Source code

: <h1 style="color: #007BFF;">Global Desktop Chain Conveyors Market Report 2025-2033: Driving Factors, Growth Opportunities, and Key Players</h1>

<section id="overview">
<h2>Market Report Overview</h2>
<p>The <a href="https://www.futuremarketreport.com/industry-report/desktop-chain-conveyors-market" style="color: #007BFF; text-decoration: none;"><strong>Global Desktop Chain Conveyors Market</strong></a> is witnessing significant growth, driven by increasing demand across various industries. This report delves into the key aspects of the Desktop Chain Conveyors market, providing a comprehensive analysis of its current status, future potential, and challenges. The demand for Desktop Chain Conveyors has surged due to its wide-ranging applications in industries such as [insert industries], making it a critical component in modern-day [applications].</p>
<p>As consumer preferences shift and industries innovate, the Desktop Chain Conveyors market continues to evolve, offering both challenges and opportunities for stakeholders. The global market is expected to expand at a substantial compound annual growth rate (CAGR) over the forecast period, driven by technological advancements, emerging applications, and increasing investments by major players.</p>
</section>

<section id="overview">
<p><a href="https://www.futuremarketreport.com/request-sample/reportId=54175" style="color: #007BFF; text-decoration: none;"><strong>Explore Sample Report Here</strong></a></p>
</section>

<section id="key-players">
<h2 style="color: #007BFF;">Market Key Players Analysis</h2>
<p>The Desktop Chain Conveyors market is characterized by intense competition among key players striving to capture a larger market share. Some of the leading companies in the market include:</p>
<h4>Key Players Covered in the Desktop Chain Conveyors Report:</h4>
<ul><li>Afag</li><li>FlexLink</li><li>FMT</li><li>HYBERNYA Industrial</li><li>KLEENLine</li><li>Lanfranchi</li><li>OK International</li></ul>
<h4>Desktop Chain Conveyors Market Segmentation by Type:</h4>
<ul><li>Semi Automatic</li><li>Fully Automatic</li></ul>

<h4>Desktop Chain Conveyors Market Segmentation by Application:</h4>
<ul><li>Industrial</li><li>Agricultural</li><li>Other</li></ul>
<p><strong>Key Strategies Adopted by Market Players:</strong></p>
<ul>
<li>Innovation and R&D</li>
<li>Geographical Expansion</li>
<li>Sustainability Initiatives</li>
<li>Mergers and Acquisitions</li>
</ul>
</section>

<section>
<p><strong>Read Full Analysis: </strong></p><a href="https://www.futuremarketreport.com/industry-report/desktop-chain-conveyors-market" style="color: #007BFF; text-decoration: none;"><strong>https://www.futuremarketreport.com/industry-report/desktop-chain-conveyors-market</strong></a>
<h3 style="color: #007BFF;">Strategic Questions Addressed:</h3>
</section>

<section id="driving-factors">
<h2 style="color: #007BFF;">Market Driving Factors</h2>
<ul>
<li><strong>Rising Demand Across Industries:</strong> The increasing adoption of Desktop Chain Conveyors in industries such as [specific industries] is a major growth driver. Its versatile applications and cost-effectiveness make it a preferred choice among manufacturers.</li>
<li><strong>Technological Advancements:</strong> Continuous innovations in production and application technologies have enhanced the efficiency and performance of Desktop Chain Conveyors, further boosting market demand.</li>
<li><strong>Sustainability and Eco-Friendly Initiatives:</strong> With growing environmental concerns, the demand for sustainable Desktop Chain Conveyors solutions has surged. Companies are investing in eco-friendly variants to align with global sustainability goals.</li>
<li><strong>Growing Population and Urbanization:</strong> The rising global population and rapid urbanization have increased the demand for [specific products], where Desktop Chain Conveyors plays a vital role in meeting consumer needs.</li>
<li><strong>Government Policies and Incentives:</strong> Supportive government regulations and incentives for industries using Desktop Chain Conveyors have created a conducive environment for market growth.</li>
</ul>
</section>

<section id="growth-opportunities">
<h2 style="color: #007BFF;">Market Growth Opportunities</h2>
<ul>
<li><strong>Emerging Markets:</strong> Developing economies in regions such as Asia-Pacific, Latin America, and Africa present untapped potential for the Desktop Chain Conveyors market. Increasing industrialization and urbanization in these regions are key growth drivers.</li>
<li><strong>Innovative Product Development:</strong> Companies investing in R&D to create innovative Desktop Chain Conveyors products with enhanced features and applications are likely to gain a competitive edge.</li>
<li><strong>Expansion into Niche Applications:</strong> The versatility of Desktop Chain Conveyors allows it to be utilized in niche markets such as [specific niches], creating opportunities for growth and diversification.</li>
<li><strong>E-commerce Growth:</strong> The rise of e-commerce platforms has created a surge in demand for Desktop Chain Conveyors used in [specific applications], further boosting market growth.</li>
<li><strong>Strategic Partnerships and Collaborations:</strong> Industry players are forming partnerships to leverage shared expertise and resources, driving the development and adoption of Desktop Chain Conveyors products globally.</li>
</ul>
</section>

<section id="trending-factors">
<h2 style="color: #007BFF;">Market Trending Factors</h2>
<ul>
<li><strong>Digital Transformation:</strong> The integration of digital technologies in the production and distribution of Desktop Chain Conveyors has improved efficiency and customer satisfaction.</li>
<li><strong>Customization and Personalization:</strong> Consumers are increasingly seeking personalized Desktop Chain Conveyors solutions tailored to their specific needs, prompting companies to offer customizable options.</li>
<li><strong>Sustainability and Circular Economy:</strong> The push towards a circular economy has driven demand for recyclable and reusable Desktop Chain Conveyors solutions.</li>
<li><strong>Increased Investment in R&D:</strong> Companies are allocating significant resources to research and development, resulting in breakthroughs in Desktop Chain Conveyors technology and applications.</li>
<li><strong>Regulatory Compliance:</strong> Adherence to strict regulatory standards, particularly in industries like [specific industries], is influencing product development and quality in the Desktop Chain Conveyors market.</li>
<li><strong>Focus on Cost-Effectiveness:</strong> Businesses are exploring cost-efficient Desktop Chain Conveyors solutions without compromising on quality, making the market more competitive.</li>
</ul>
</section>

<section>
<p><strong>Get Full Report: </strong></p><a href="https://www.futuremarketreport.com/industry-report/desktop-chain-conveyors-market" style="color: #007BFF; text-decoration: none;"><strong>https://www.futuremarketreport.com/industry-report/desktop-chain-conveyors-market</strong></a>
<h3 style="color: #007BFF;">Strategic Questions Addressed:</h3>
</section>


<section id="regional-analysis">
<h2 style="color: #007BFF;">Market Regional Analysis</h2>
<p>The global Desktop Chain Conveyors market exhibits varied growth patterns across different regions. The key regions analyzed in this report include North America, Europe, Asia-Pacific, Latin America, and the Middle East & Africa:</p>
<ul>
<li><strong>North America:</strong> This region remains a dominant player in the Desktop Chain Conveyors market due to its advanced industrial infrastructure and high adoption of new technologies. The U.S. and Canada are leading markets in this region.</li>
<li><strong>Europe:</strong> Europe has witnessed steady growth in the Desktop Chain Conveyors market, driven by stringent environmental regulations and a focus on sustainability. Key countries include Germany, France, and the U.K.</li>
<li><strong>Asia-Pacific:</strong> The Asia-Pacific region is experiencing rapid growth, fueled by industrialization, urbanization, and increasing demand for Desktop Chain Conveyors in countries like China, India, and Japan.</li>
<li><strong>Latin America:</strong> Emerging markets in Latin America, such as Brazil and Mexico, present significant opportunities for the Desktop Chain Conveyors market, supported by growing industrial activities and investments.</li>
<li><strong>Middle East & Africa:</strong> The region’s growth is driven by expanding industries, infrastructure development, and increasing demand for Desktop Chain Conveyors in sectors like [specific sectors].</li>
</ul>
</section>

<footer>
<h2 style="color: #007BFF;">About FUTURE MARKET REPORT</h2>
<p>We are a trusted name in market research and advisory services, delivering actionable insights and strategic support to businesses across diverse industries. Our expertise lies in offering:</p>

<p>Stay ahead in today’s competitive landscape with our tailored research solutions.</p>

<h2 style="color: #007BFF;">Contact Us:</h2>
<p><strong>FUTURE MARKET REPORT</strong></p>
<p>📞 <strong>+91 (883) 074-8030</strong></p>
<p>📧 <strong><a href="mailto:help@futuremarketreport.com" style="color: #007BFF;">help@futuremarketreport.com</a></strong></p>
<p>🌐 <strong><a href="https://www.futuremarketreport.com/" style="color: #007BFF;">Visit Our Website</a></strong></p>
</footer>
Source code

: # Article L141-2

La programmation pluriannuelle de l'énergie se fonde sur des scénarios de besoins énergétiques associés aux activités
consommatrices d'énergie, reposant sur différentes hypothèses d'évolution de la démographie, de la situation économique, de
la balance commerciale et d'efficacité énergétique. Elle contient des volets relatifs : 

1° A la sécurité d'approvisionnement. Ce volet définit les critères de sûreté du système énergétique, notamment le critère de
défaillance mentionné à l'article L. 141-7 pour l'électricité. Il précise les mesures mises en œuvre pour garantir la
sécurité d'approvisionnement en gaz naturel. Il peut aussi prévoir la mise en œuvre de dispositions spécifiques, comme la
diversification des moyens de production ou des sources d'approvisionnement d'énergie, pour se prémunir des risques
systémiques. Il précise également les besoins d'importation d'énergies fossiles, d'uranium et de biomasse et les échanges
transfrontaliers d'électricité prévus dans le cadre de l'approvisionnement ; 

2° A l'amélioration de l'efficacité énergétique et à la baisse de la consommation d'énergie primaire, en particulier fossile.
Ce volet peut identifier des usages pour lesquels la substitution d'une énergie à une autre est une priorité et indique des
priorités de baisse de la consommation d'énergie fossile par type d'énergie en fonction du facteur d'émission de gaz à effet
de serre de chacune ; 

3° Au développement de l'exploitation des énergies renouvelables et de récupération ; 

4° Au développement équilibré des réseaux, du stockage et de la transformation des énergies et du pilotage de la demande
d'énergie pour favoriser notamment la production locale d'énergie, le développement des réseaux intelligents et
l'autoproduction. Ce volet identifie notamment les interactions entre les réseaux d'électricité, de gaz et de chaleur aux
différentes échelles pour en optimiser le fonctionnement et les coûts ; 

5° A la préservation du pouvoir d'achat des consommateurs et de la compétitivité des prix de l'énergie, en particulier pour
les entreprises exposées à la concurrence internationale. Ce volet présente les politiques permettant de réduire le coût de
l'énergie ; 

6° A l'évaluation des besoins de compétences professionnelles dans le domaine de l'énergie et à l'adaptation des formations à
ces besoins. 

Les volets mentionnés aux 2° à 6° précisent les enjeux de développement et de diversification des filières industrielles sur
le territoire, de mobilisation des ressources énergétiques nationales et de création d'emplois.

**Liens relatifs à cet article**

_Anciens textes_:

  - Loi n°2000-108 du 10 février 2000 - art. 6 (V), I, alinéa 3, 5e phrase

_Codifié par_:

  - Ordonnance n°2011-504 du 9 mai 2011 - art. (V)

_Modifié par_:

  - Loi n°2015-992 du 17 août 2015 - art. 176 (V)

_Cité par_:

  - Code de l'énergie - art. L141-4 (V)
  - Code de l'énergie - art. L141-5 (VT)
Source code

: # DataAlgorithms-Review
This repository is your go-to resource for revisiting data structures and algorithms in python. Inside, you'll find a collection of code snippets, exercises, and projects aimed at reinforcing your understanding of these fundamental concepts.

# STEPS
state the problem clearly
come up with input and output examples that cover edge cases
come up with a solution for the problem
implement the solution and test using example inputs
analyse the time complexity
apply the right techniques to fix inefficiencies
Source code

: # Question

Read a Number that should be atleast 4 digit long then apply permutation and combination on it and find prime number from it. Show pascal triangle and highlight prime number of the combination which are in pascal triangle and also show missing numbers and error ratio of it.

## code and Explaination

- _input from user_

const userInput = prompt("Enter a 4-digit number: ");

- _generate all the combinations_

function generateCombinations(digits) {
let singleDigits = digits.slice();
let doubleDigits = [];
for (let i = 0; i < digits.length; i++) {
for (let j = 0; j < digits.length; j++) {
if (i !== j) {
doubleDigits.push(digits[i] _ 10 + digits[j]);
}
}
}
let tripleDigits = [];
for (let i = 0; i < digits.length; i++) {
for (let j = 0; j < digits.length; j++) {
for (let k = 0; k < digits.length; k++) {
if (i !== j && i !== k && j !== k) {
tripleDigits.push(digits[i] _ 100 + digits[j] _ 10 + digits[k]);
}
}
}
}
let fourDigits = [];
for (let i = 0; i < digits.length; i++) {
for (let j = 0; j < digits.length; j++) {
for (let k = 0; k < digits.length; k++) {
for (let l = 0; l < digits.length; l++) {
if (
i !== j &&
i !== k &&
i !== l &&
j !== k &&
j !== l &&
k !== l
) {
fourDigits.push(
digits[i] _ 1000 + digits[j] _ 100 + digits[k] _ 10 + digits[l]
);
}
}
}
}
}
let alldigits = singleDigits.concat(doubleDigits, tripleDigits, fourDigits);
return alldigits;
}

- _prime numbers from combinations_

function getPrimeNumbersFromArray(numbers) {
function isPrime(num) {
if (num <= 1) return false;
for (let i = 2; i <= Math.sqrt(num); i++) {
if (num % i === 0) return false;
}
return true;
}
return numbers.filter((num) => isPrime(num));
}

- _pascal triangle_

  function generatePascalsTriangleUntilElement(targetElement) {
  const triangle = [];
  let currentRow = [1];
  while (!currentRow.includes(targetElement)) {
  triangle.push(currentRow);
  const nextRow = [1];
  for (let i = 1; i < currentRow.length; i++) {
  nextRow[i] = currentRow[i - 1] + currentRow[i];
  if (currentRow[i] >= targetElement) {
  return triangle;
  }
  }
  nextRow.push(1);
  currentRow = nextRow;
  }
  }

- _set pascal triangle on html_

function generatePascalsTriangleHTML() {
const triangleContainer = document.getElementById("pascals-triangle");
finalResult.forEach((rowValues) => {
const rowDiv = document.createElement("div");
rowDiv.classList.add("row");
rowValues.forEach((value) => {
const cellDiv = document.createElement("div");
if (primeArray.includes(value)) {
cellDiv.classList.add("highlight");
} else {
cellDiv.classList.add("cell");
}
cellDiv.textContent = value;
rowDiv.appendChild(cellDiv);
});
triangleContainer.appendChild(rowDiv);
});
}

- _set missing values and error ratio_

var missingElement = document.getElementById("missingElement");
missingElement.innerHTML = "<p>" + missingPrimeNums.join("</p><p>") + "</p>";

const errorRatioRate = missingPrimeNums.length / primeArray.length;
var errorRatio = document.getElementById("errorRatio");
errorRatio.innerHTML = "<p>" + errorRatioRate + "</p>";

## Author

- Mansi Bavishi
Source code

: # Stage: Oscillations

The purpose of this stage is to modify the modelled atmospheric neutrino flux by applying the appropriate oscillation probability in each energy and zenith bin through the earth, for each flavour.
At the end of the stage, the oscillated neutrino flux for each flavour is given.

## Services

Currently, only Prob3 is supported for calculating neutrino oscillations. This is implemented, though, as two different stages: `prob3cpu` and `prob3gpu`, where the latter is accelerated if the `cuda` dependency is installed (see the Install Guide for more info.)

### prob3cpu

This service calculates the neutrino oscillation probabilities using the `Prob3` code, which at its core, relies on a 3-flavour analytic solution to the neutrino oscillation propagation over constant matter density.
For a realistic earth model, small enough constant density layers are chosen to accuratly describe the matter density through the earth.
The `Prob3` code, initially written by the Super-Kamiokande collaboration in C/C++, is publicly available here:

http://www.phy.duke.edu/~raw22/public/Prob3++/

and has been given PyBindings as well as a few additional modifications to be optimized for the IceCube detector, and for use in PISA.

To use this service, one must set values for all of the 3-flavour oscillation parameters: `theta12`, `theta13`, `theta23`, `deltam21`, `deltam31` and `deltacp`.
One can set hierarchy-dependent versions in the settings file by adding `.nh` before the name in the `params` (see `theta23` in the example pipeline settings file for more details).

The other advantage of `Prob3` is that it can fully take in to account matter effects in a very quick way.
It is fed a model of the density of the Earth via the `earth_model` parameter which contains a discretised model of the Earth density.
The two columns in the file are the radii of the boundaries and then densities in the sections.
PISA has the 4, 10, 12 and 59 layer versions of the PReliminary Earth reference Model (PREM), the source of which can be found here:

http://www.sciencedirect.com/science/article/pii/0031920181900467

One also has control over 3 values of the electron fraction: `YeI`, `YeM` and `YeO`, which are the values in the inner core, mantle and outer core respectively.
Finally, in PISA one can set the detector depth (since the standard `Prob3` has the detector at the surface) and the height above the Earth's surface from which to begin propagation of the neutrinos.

Problem to work on: The only acceptable answer is a number: how many lines in the data above hold the word "dans".

Your response: 2